HOW TO COMPLETE THIS TASK
Once the pictures are set aside, output all the records exactly.

DATASET ENTRIES

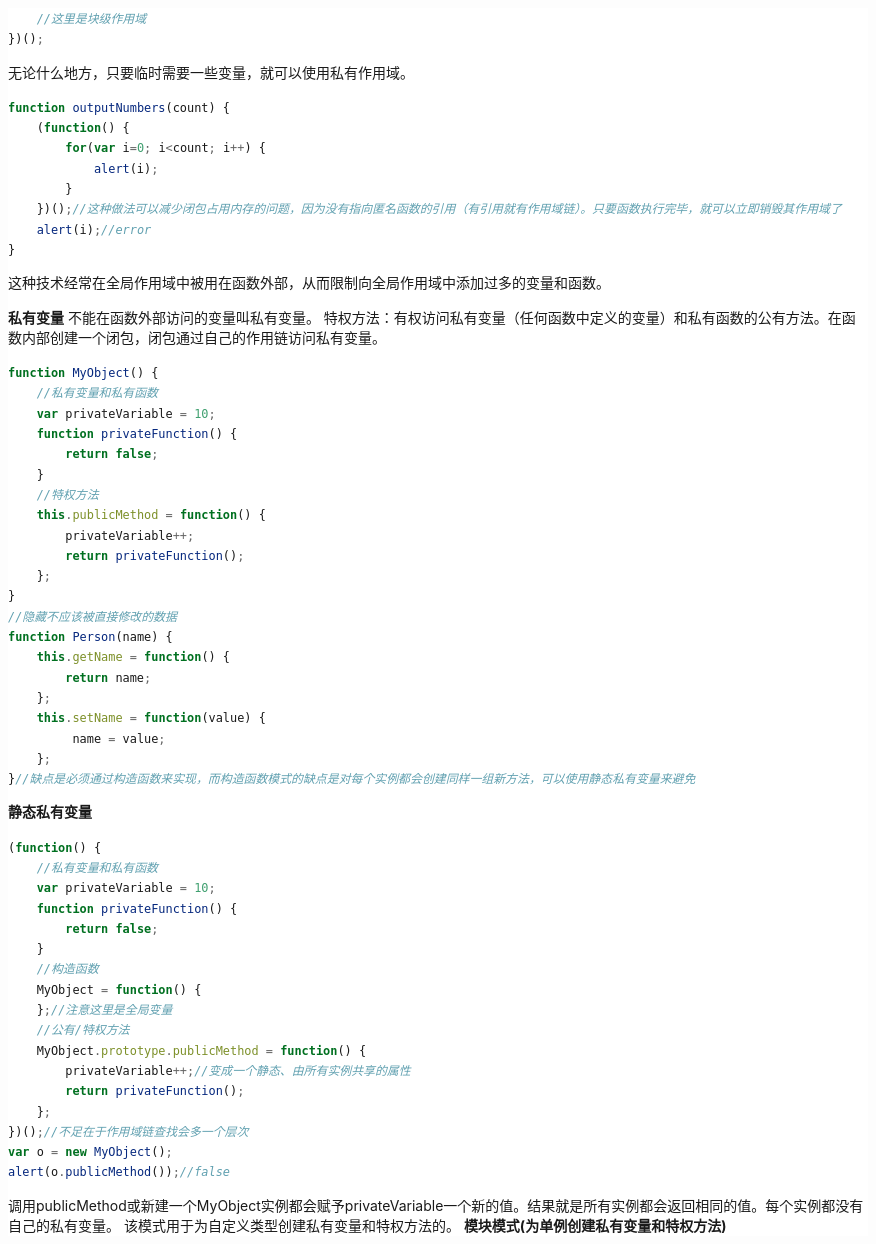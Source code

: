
 ``` javascript
	//这里是块级作用域
})();
```
无论什么地方，只要临时需要一些变量，就可以使用私有作用域。
``` javascript
function outputNumbers(count) {
	(function() {
		for(var i=0; i<count; i++) {
			alert(i);
		}
	})();//这种做法可以减少闭包占用内存的问题，因为没有指向匿名函数的引用（有引用就有作用域链）。只要函数执行完毕，就可以立即销毁其作用域了
	alert(i);//error
}
```
这种技术经常在全局作用域中被用在函数外部，从而限制向全局作用域中添加过多的变量和函数。

**私有变量**
不能在函数外部访问的变量叫私有变量。
特权方法：有权访问私有变量（任何函数中定义的变量）和私有函数的公有方法。在函数内部创建一个闭包，闭包通过自己的作用链访问私有变量。
``` javascript
function MyObject() {
	//私有变量和私有函数
	var privateVariable = 10;
	function privateFunction() {
		return false;
	}
	//特权方法
	this.publicMethod = function() {
		privateVariable++;
		return privateFunction();
	};
}
//隐藏不应该被直接修改的数据
function Person(name) {
	this.getName = function() {
		return name;
	};
	this.setName = function(value) {
		 name = value;
	};
}//缺点是必须通过构造函数来实现，而构造函数模式的缺点是对每个实例都会创建同样一组新方法，可以使用静态私有变量来避免
```
**静态私有变量**
``` javascript
(function() {
	//私有变量和私有函数
	var privateVariable = 10;
	function privateFunction() {
		return false;
	}
	//构造函数
	MyObject = function() {
	};//注意这里是全局变量
	//公有/特权方法
	MyObject.prototype.publicMethod = function() {
		privateVariable++;//变成一个静态、由所有实例共享的属性
		return privateFunction();
	};
})();//不足在于作用域链查找会多一个层次
var o = new MyObject();
alert(o.publicMethod());//false
```
调用publicMethod或新建一个MyObject实例都会赋予privateVariable一个新的值。结果就是所有实例都会返回相同的值。每个实例都没有自己的私有变量。
该模式用于为自定义类型创建私有变量和特权方法的。
**模块模式(为单例创建私有变量和特权方法)**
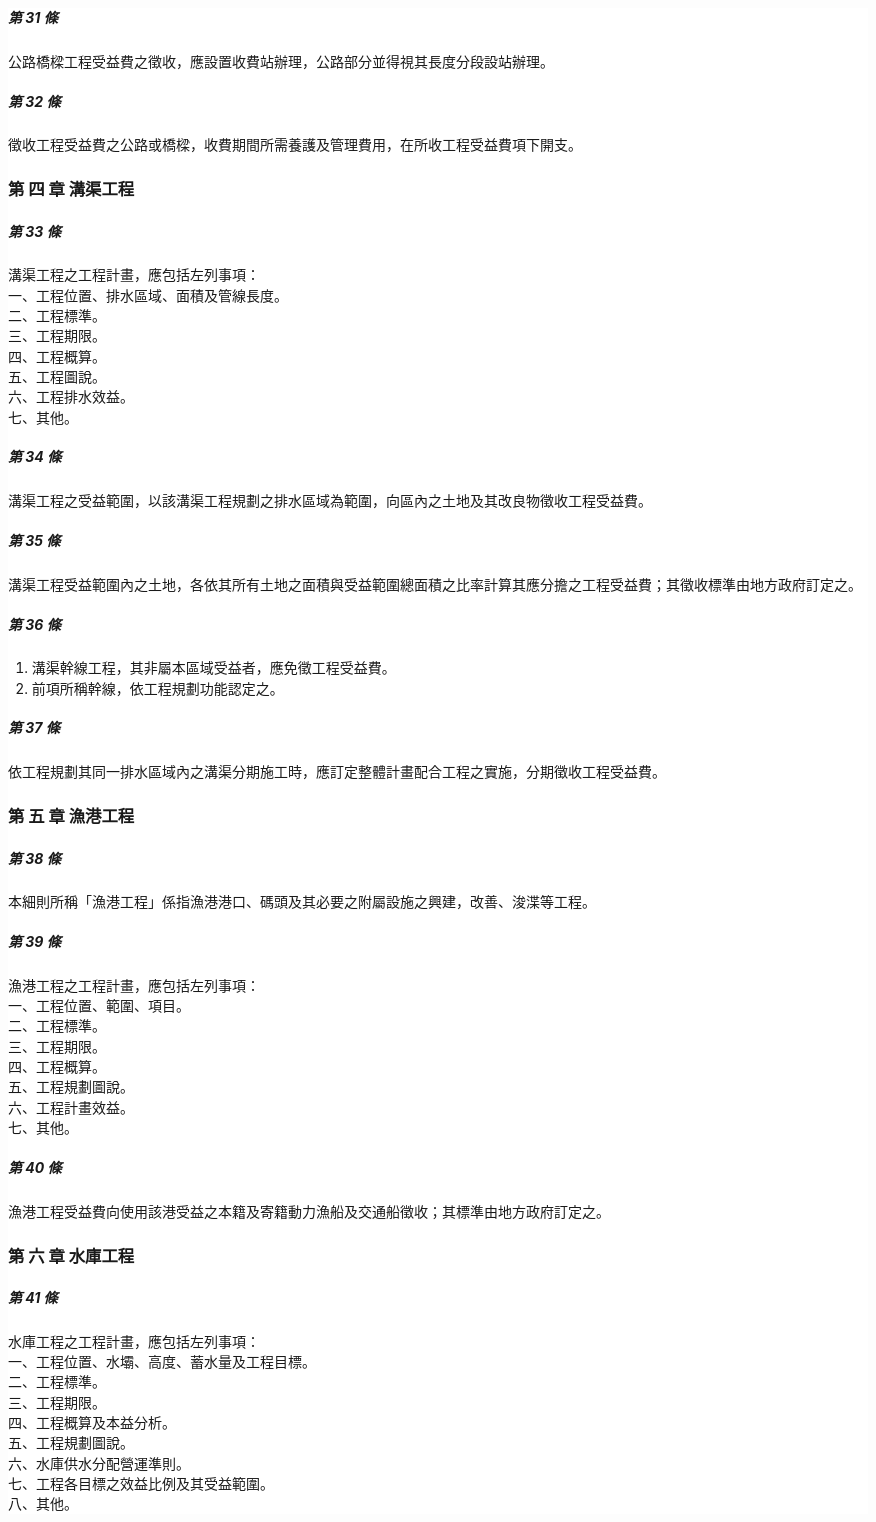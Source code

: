 ##### 第 31 條
公路橋樑工程受益費之徵收，應設置收費站辦理，公路部分並得視其長度分段設站辦理。

##### 第 32 條
徵收工程受益費之公路或橋樑，收費期間所需養護及管理費用，在所收工程受益費項下開支。

### 第 四 章 溝渠工程

##### 第 33 條
溝渠工程之工程計畫，應包括左列事項：  
一、工程位置、排水區域、面積及管線長度。  
二、工程標準。  
三、工程期限。  
四、工程概算。  
五、工程圖說。  
六、工程排水效益。  
七、其他。

##### 第 34 條
溝渠工程之受益範圍，以該溝渠工程規劃之排水區域為範圍，向區內之土地及其改良物徵收工程受益費。

##### 第 35 條
溝渠工程受益範圍內之土地，各依其所有土地之面積與受益範圍總面積之比率計算其應分擔之工程受益費；其徵收標準由地方政府訂定之。

##### 第 36 條
1. 溝渠幹線工程，其非屬本區域受益者，應免徵工程受益費。
1. 前項所稱幹線，依工程規劃功能認定之。

##### 第 37 條
依工程規劃其同一排水區域內之溝渠分期施工時，應訂定整體計畫配合工程之實施，分期徵收工程受益費。

### 第 五 章 漁港工程

##### 第 38 條
本細則所稱「漁港工程」係指漁港港口、碼頭及其必要之附屬設施之興建，改善、浚渫等工程。

##### 第 39 條
漁港工程之工程計畫，應包括左列事項：  
一、工程位置、範圍、項目。  
二、工程標準。  
三、工程期限。  
四、工程概算。  
五、工程規劃圖說。  
六、工程計畫效益。  
七、其他。

##### 第 40 條
漁港工程受益費向使用該港受益之本籍及寄籍動力漁船及交通船徵收；其標準由地方政府訂定之。

### 第 六 章 水庫工程

##### 第 41 條
水庫工程之工程計畫，應包括左列事項：  
一、工程位置、水壩、高度、蓄水量及工程目標。  
二、工程標準。  
三、工程期限。  
四、工程概算及本益分析。  
五、工程規劃圖說。  
六、水庫供水分配營運準則。  
七、工程各目標之效益比例及其受益範圍。  
八、其他。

RESPONSE TO THIS EXERCISE
Source code

:
 ``` javascript
	//这里是块级作用域
})();
```
无论什么地方，只要临时需要一些变量，就可以使用私有作用域。
``` javascript
function outputNumbers(count) {
	(function() {
		for(var i=0; i<count; i++) {
			alert(i);
		}
	})();//这种做法可以减少闭包占用内存的问题，因为没有指向匿名函数的引用（有引用就有作用域链）。只要函数执行完毕，就可以立即销毁其作用域了
	alert(i);//error
}
```
这种技术经常在全局作用域中被用在函数外部，从而限制向全局作用域中添加过多的变量和函数。

**私有变量**
不能在函数外部访问的变量叫私有变量。
特权方法：有权访问私有变量（任何函数中定义的变量）和私有函数的公有方法。在函数内部创建一个闭包，闭包通过自己的作用链访问私有变量。
``` javascript
function MyObject() {
	//私有变量和私有函数
	var privateVariable = 10;
	function privateFunction() {
		return false;
	}
	//特权方法
	this.publicMethod = function() {
		privateVariable++;
		return privateFunction();
	};
}
//隐藏不应该被直接修改的数据
function Person(name) {
	this.getName = function() {
		return name;
	};
	this.setName = function(value) {
		 name = value;
	};
}//缺点是必须通过构造函数来实现，而构造函数模式的缺点是对每个实例都会创建同样一组新方法，可以使用静态私有变量来避免
```
**静态私有变量**
``` javascript
(function() {
	//私有变量和私有函数
	var privateVariable = 10;
	function privateFunction() {
		return false;
	}
	//构造函数
	MyObject = function() {
	};//注意这里是全局变量
	//公有/特权方法
	MyObject.prototype.publicMethod = function() {
		privateVariable++;//变成一个静态、由所有实例共享的属性
		return privateFunction();
	};
})();//不足在于作用域链查找会多一个层次
var o = new MyObject();
alert(o.publicMethod());//false
```
调用publicMethod或新建一个MyObject实例都会赋予privateVariable一个新的值。结果就是所有实例都会返回相同的值。每个实例都没有自己的私有变量。
该模式用于为自定义类型创建私有变量和特权方法的。
**模块模式(为单例创建私有变量和特权方法)**
Source code

: ##### 第 31 條
公路橋樑工程受益費之徵收，應設置收費站辦理，公路部分並得視其長度分段設站辦理。

##### 第 32 條
徵收工程受益費之公路或橋樑，收費期間所需養護及管理費用，在所收工程受益費項下開支。

### 第 四 章 溝渠工程

##### 第 33 條
溝渠工程之工程計畫，應包括左列事項：  
一、工程位置、排水區域、面積及管線長度。  
二、工程標準。  
三、工程期限。  
四、工程概算。  
五、工程圖說。  
六、工程排水效益。  
七、其他。

##### 第 34 條
溝渠工程之受益範圍，以該溝渠工程規劃之排水區域為範圍，向區內之土地及其改良物徵收工程受益費。

##### 第 35 條
溝渠工程受益範圍內之土地，各依其所有土地之面積與受益範圍總面積之比率計算其應分擔之工程受益費；其徵收標準由地方政府訂定之。

##### 第 36 條
1. 溝渠幹線工程，其非屬本區域受益者，應免徵工程受益費。
1. 前項所稱幹線，依工程規劃功能認定之。

##### 第 37 條
依工程規劃其同一排水區域內之溝渠分期施工時，應訂定整體計畫配合工程之實施，分期徵收工程受益費。

### 第 五 章 漁港工程

##### 第 38 條
本細則所稱「漁港工程」係指漁港港口、碼頭及其必要之附屬設施之興建，改善、浚渫等工程。

##### 第 39 條
漁港工程之工程計畫，應包括左列事項：  
一、工程位置、範圍、項目。  
二、工程標準。  
三、工程期限。  
四、工程概算。  
五、工程規劃圖說。  
六、工程計畫效益。  
七、其他。

##### 第 40 條
漁港工程受益費向使用該港受益之本籍及寄籍動力漁船及交通船徵收；其標準由地方政府訂定之。

### 第 六 章 水庫工程

##### 第 41 條
水庫工程之工程計畫，應包括左列事項：  
一、工程位置、水壩、高度、蓄水量及工程目標。  
二、工程標準。  
三、工程期限。  
四、工程概算及本益分析。  
五、工程規劃圖說。  
六、水庫供水分配營運準則。  
七、工程各目標之效益比例及其受益範圍。  
八、其他。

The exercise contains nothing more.